Detect HTML links

Discussion Video

The problem is categorized in the regex domain, so we’ll start with a regular expression solution. Regexes are quite powerful, but they get very complicated very quickly. Instead of trying to completely solve the problem with a single regex, we use two. The first finds the <a> elements, and the second gets the text inside the element.

import re

def detect_links(html):
    links = re.findall(r'<\s*a [^>]*href="([^"]*)"[^>]*>(.*?)</a', html)
    return ((href.strip(), re.sub('<[^>]*>', '', title.strip())) for href, title in links)
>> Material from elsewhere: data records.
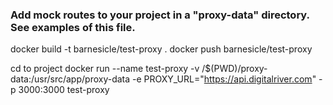 
### Add mock routes to your project in a "proxy-data" directory. See examples of this file.

docker build -t barnesicle/test-proxy .
docker push barnesicle/test-proxy

cd to project
docker run --name test-proxy -v /$(PWD)/proxy-data:/usr/src/app/proxy-data -e PROXY_URL="https://api.digitalriver.com" -p 3000:3000 test-proxy
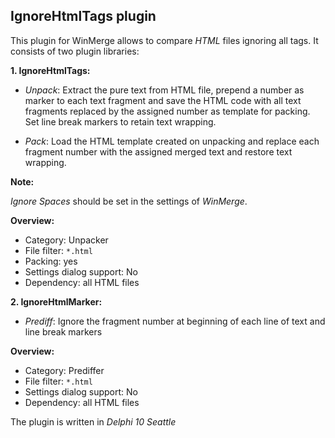 ## IgnoreHtmlTags plugin

This plugin for WinMerge allows to compare *HTML* files ignoring all tags.
It consists of two plugin libraries:

**1. IgnoreHtmlTags:**

- *Unpack*: Extract the pure text from HTML file, prepend a number as marker
     to each text fragment and save the HTML code with all text fragments
     replaced by the assigned number as template for packing. Set line break
     markers to retain text wrapping.
     
- *Pack*: Load the HTML template created on unpacking and replace each fragment
     number with the assigned merged text and restore text wrapping.
     
**Note:**

*Ignore Spaces* should be set in the settings of *WinMerge*.

**Overview:**

- Category: Unpacker
- File filter: `*.html`
- Packing: yes
- Settings dialog support: No
- Dependency: all HTML files

**2. IgnoreHtmlMarker:**

- *Prediff*: Ignore the fragment number at beginning of each line of text and
     line break markers

**Overview:**

- Category: Prediffer
- File filter: `*.html`
- Settings dialog support: No
- Dependency: all HTML files

The plugin is written in *Delphi 10 Seattle*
if __name__ == '__main__':
    import sys
    for link, text in detect_links(sys.stdin.read()):
        print('{},{}'.format(link, text))

The first regex matches:

<\s*
the open angle bracket followed by any amount of white space.
a [^>]*
an “a”, a space, and any number of characters that aren’t the close angle bracket.
href="([^"]*)"
the string “href=” followed by any amount of text in double quotes. The paratheses indicate that this text is a capture group.
[^>]*>
any text that isn’t a close angle bracket, followed by a close angle bracket.
(.*?)
any amount of text, in a capture group. The use of .*? indicates this is a lazy match (more below).
</a
the close tag.

The * operator is greedy, matching as much text as possible. If we had used it in the second capture group, it would have matched all the text from the end of the first <a> tag to the beginning of the last </a> tag. We want it to match only up to the first </a> tag, so we use the lazy version, *?, which matches as little as possible.

When used with capture groups, the findall() function returns a list of tuples containing the matches to those groups. Thus, we get a list of (href, title) tuples. The title may contain other tags, so the second regex strips out everything inside html tags.

“HTML and regex go together like love, marriage, and ritual infanticide.”

That nugget of the wisdom is offered in this Stack Overflow answer. Read it for the horrific details, but the basic summary is that HTML is not a regular language, and therefore cannot be completely parsed by a regex. Some well-behaved subsets can be, but any time you are faced with arbitrary HTML content, you want a more powerful tool.

Luckily, such tools are readily available in XML parsers. Beautiful Soup is particularly forgiving of the malformed HTML out there in the wild:

from bs4 import BeautifulSoup
from xml.sax.saxutils import escape

def detect_links(html):
    soup = BeautifulSoup(html, "html")
    links = soup.find_all('a')
    return ((escape(link.get('href')), link.text.strip()) for link in links)

if __name__ == '__main__':
    import sys
    for link, text in detect_links(sys.stdin.read()):
        print('{},{}'.format(link, text))

Not only will this handle various edge cases better, but it’s significantly easier to read.

(It is worth noting that we need the call to escape() because Beautiful Soup does the right thing and unescapes HTML entities, converting &lt; to <, etc. This is always what you want to do in real life, but was apparently judged too difficult to include in this regex challenge. Thus, we undo the right thing and re-escape those characters that need it.)

Getting help from LLMs

Large language models (LLMs), such as ChatGPT, have show remarkable abilities to understand and write code, especially in common languages like Python. Therefore, it’s tempting to use such tools to solve coding challenges, especially challenging ones such as this. We encourage you to try each problem on your own first, but if you get stuck, these can be useful tools to get unstuck.

Some uses of LLMs will be more effective for learning that others. It’s most productive to use LLMs as a study partner. Ask questions to learn the broad outlines of areas, or how to use a particular function. Use that to write your own code, and then ask for help if you run into a bug you can’t solve. Do double check what you’re told, as LLMs have a tendency to “hallucinate” responses, which is a polite way of saying that they will baldly lie to you. This sample conversation shows an appropriate use of ChatGPT as a study partner.

In contrast, there will be the temptation to ask ChatGPT to solve a problem directly for you. As illustrated here, that will often mostly work, but fail in some corner cases. However, because LLMs don’t really understand anything (they are just trying to produce statistically likely text), they struggle to actually fix those mistakes. In this conversation, ChatGPT makes up functions that don’t exist (cgi.escape) and tries to use functions that don’t actually help (urljoin). But more importantly, you don’t learn as much by watching ChatGPT flounder like this. The point of these coding challenges is to learn, not the solution, and cutting-and-pasting ChatGPT solutions into HackerRank only cheats you of that learning opportunity.